Questions: If f(x)=√(x-1) and g(x)=1/(x^2+1) then g[f(x)]= a) 1/x b) 1/√(x-1+1) c) 1/(x-1) d) -1/√(x^2+1)

Transcript text: If $f(x)=\sqrt{x-1}$ and $g(x)=\frac{1}{x^{2}+1}$ then $g[f(x)]=$ a) $\frac{1}{x}$ b) $\frac{1}{\sqrt{x-1+1}}$ c) $\frac{1}{x-1}$ d) $\frac{-1}{\sqrt{x^{2}+1}}$

Solution

Solution Steps

To find $ g[f(x)] $, we need to substitute $ f(x) $ into $ g(x) $. Given $ f(x) = \sqrt{x-1} $ and $ g(x) = \frac{1}{x^2 + 1} $, we substitute $ \sqrt{x-1} $ into $ g(x) $ to get $ g(\sqrt{x-1}) $.

Step 1: Define the Functions

Given the functions: \[ f(x) = \sqrt{x - 1} \] \[ g(x) = \frac{1}{x^2 + 1} \]

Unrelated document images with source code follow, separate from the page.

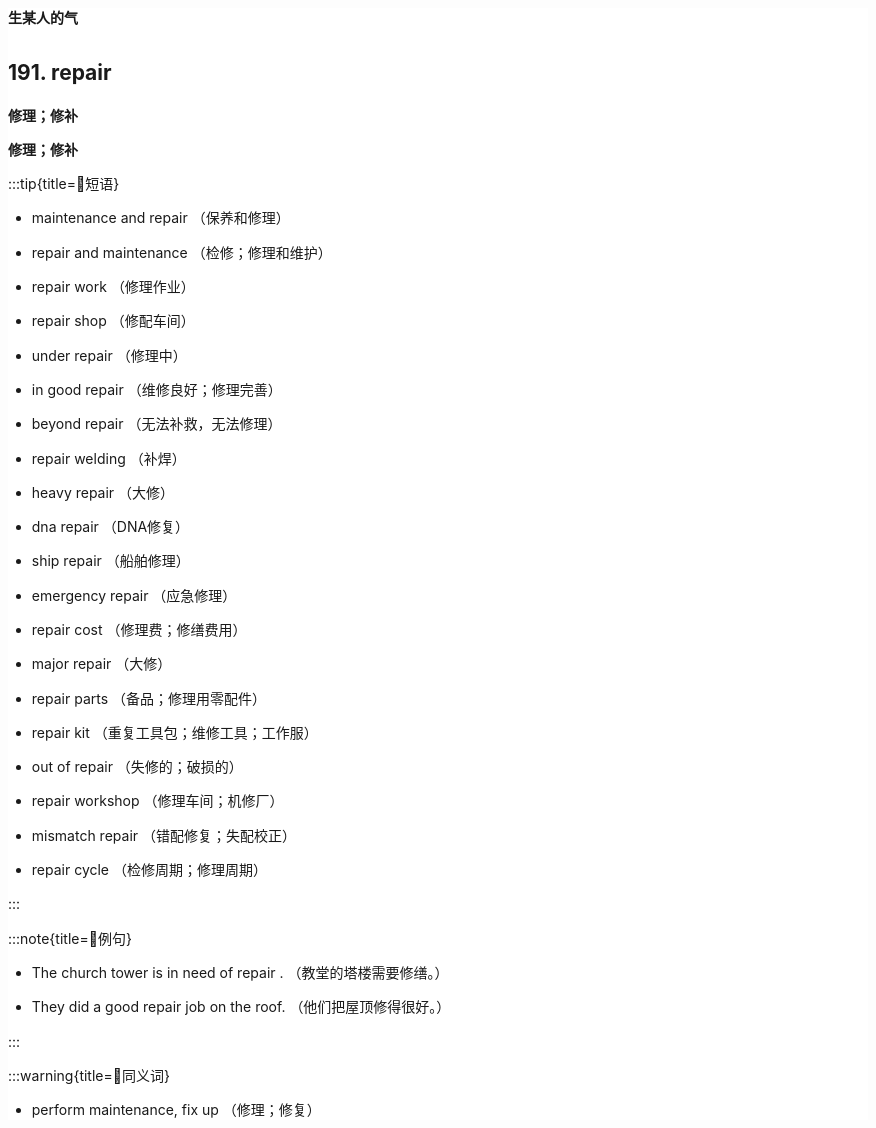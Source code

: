**生某人的气**

## 191. repair

**修理；修补**

**修理；修补**

:::tip{title=🤩短语}

- maintenance and repair （保养和修理）

- repair and maintenance （检修；修理和维护）

- repair work （修理作业）

- repair shop （修配车间）

- under repair （修理中）

- in good repair （维修良好；修理完善）

- beyond repair （无法补救，无法修理）

- repair welding （补焊）

- heavy repair （大修）

- dna repair （DNA修复）

- ship repair （船舶修理）

- emergency repair （应急修理）

- repair cost （修理费；修缮费用）

- major repair （大修）

- repair parts （备品；修理用零配件）

- repair kit （重复工具包；维修工具；工作服）

- out of repair （失修的；破损的）

- repair workshop （修理车间；机修厂）

- mismatch repair （错配修复；失配校正）

- repair cycle （检修周期；修理周期）

:::

:::note{title=🎤例句}

- The church tower is in need of repair . （教堂的塔楼需要修缮。）

- They did a good repair job on the roof. （他们把屋顶修得很好。）

:::

:::warning{title=🤔同义词}

- perform maintenance, fix up （修理；修复）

Step 2: Substitute $ f(x) $ into $ g(x) $

We need to find $ g(f(x)) $. Substitute $ f(x) = \sqrt{x - 1} $ into $ g(x) $: \[ g(f(x)) = g(\sqrt{x - 1}) = \frac{1}{(\sqrt{x - 1})^2 + 1} \]

Step 3: Simplify the Expression

Simplify the expression: \[ g(\sqrt{x - 1}) = \frac{1}{x - 1 + 1} = \frac{1}{x} \]